My wife just informed me she perfers me being in this site as opposed to Yahoo or Paltalk or MSN etc. As she gets tired of listening to the voices say over Yahoo Chat etc or PalTalk etc. She knows i am a political animal but gets tired of the insulting abusive language of some in Yahoo etc


----------



## the lancaster kicks ass (Feb 3, 2007)

i'm glad your wife approves of us


----------



## lesofprimus (Feb 3, 2007)

Since maybe u'll be spending more time here u can use the spell check feature we have available to illiterates then...

Revelation


----------



## DerAdlerIstGelandet (Feb 3, 2007)




----------



## Emac44 (Feb 3, 2007)

could do les.

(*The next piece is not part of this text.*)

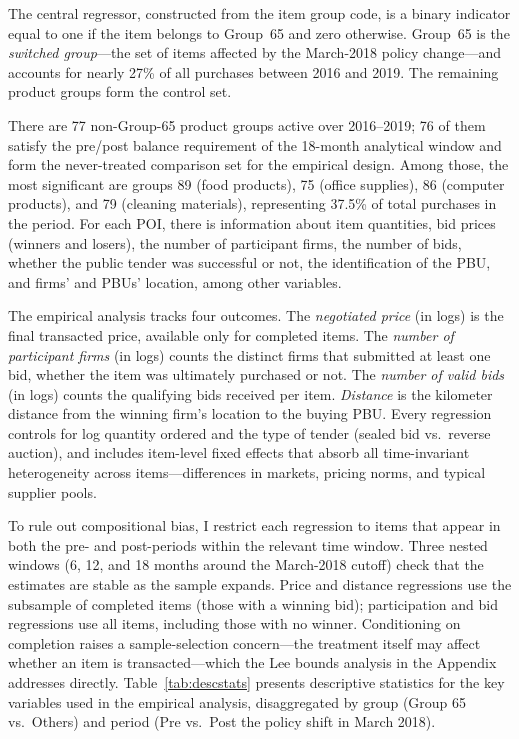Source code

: The central regressor, constructed from the item group code, is a binary indicator equal to one if the item belongs to Group~65 and zero otherwise. Group~65 is the \emph{switched group}---the set of items affected by the March-2018 policy change---and accounts for nearly 27\% of all purchases between 2016 and 2019. The remaining product groups form the control set.

There are 77 non-Group-65 product groups active over 2016--2019; 76 of them satisfy the pre/post balance requirement of the 18-month analytical window and form the never-treated comparison set for the empirical design. Among those, the most significant are groups 89 (food products), 75 (office supplies), 86 (computer products), and 79 (cleaning materials), representing 37.5\% of total purchases in the period. For each POI, there is information about item quantities, bid prices (winners and losers), the number of participant firms, the number of bids, whether the public tender was successful or not, the identification of the PBU, and firms’ and PBUs’ location, among other variables.

The empirical analysis tracks four outcomes. The \emph{negotiated price} (in logs) is the final transacted price, available only for completed items. The \emph{number of participant firms} (in logs) counts the distinct firms that submitted at least one bid, whether the item was ultimately purchased or not. The \emph{number of valid bids} (in logs) counts the qualifying bids received per item. \emph{Distance} is the kilometer distance from the winning firm's location to the buying PBU. Every regression controls for log quantity ordered and the type of tender (sealed bid vs.\ reverse auction), and includes item-level fixed effects that absorb all time-invariant heterogeneity across items---differences in markets, pricing norms, and typical supplier pools.

To rule out compositional bias, I restrict each regression to items that appear in both the pre- and post-periods within the relevant time window. Three nested windows (6, 12, and 18 months around the March-2018 cutoff) check that the estimates are stable as the sample expands. Price and distance regressions use the subsample of completed items (those with a winning bid); participation and bid regressions use all items, including those with no winner. Conditioning on completion raises a sample-selection concern---the treatment itself may affect whether an item is transacted---which the Lee bounds analysis in the Appendix addresses directly. Table~\ref{tab:descstats} presents descriptive statistics for the key variables used in the empirical analysis, disaggregated by group (Group 65 vs.\ Others) and period (Pre vs.\ Post the policy shift in March 2018).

Yes Lanc she does perfer it to vulgar language you unfortunately hear in chat programs


----------



## lesofprimus (Feb 3, 2007)

I've been known to throw a few vulgarities around here from time to time, but I guess its a blessing in disguise that we dont have PalTalk...


----------



## mkloby (Feb 3, 2007)

lesofprimus said:


> I've been known to throw a few vulgarities around here from time to time, but I guess its a blessing in disguise that we dont have PalTalk...



It's those vulgarities that always seem to brighten up my day...


----------



## Erich (Feb 3, 2007)

stick around long enough and you'll be abused in no time -


----------



## the lancaster kicks ass (Feb 3, 2007)

i've been fortunate enough to've not been insulted to date


----------



## lesofprimus (Feb 3, 2007)

Oh really sheep fu*ker???


----------



## the lancaster kicks ass (Feb 3, 2007)

i know that deep down you think more highly of me


----------



## lesofprimus (Feb 3, 2007)

And deep down u are correct, however, u are the ONLY sheep lover that I respect...

Is that a good thing???


----------



## the lancaster kicks ass (Feb 4, 2007)

i dunno, but i'm gonna quit whilst i'm ahead and say yes


----------